An Electrifying Watch Tale From
In 1969, as the world was getting rid of their nuclear weaponry, the watch world was about to be blown away by the cheap Japanese quartz watches. 20 swiss watch companies collaborated together to create the Beta 21 movement, this new kind of movement would be called “Electronic” as it carried a more futuristic tone. The Beta 21 was the response from the Swiss watch companies to the first Japanese commercial quartz wristwatch, the Seiko-Quartz Astron, this watch was about the disrupt the industry,
not only being cheaper than its swiss counterparts but also mass-produced to an industrial level.
A Swiss Watch Collaboration
Swiss watch manufacturers were hoping their version of quartz technology would be their silver bullet against the imminent threat that was the Japanese quartz movements developed by Seiko. The Swiss conglomerate was composed of Bulova, IWC, JLC, Longines, Patek Philippe, Rolex and most famously Omega. An interesting observation regarding the multiple watches that featured the new movement was the popularity of using it on gold watches, the opposite of the more economic and mass-produced the approach used by their Japanese rivals.
Our Electroquartz f8192 in 18k solid gold also known as “puprite” (the French word for desk) was the top of the line model originally costing 2,200 dollars (Original price tag from 1971 included with our watch), meanwhile, the stainless-steel model was a fraction of the cost at 630 dollars. Both models were extremely expensive in comparison to Omega’s most popular offering, the Moonwatch which was 180 dollars. Omega claimed that the Beta 21 movement was accurate to 5 seconds per month, which at the time was more accurate than any other mechanical movement.
How does the Omega Electroquartz watch work?
An extract from the Omega Electroquartz Booklet:
“In place of the balance wheel of the traditional mechanical watch, your new omega electronic has a tiny bar of quartz crystal. Quartz is used because it has an unusual property: under and electrical impulse it vibrates with remarkable stability.
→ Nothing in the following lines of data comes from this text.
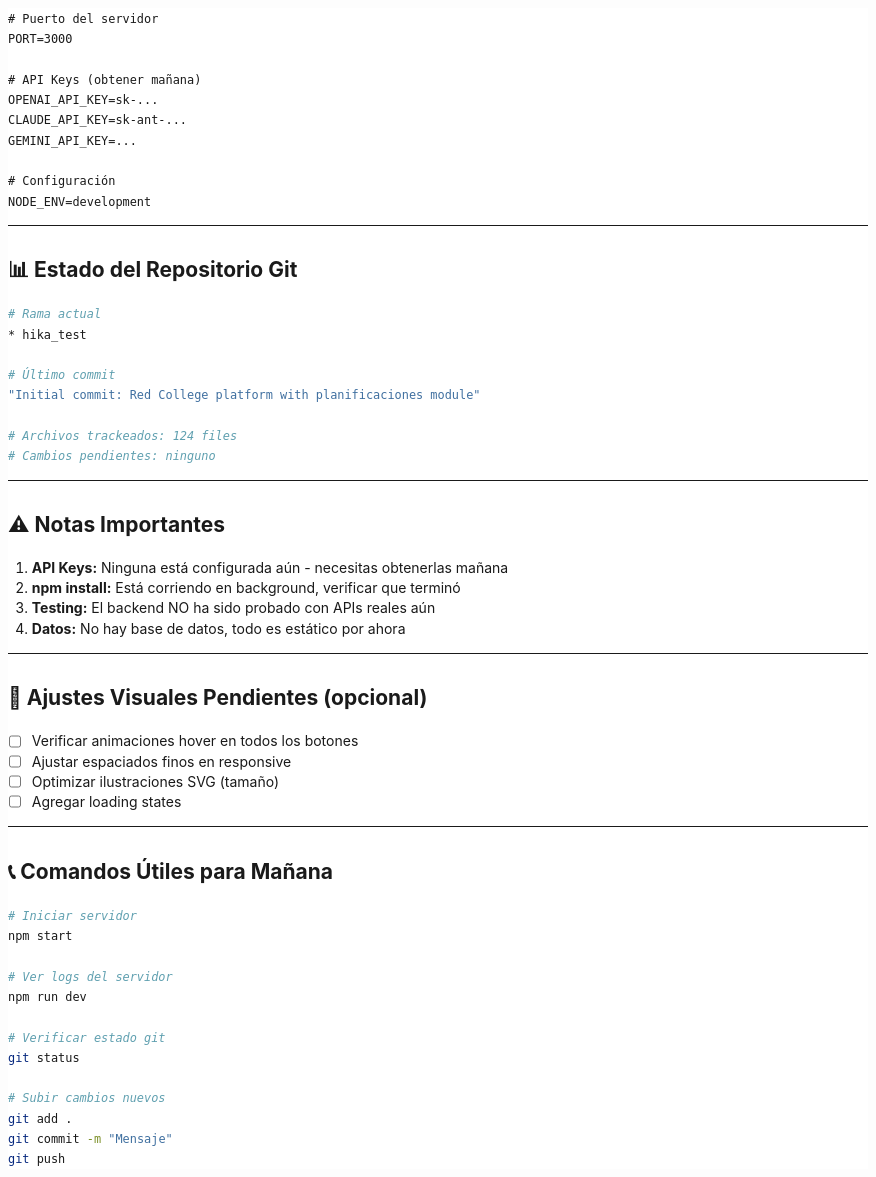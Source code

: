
 ```env
# Puerto del servidor
PORT=3000

# API Keys (obtener mañana)
OPENAI_API_KEY=sk-...
CLAUDE_API_KEY=sk-ant-...
GEMINI_API_KEY=...

# Configuración
NODE_ENV=development
```

---

## 📊 Estado del Repositorio Git

```bash
# Rama actual
* hika_test

# Último commit
"Initial commit: Red College platform with planificaciones module"

# Archivos trackeados: 124 files
# Cambios pendientes: ninguno
```

---

## ⚠️ Notas Importantes

1. **API Keys:** Ninguna está configurada aún - necesitas obtenerlas mañana
2. **npm install:** Está corriendo en background, verificar que terminó
3. **Testing:** El backend NO ha sido probado con APIs reales aún
4. **Datos:** No hay base de datos, todo es estático por ahora

---

## 🎨 Ajustes Visuales Pendientes (opcional)

- [ ] Verificar animaciones hover en todos los botones
- [ ] Ajustar espaciados finos en responsive
- [ ] Optimizar ilustraciones SVG (tamaño)
- [ ] Agregar loading states

---

## 📞 Comandos Útiles para Mañana

```bash
# Iniciar servidor
npm start

# Ver logs del servidor
npm run dev

# Verificar estado git
git status

# Subir cambios nuevos
git add .
git commit -m "Mensaje"
git push

```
The mercury battery in the watch produces an electrical charge which passes through a circuit, causing the quartz resonator to vibrate at precisely 8192 times per second every second. The miniaturized integrate circuit of the electro quartz counts and divides up
this rapid movement, while a tiny electromagnetic motor gears it down to the slow pace of the hands of the watch.”
Final thoughts on used luxury quartz watches
Decades later we would find out that the “quartz crisis” was, in fact, a momentary shift of attention from the consumers towards more efficient and economic watches, but it would never replace the romantic symbiotic relationship of a mechanical non-battery powered, automatic wristwatch and its wearer.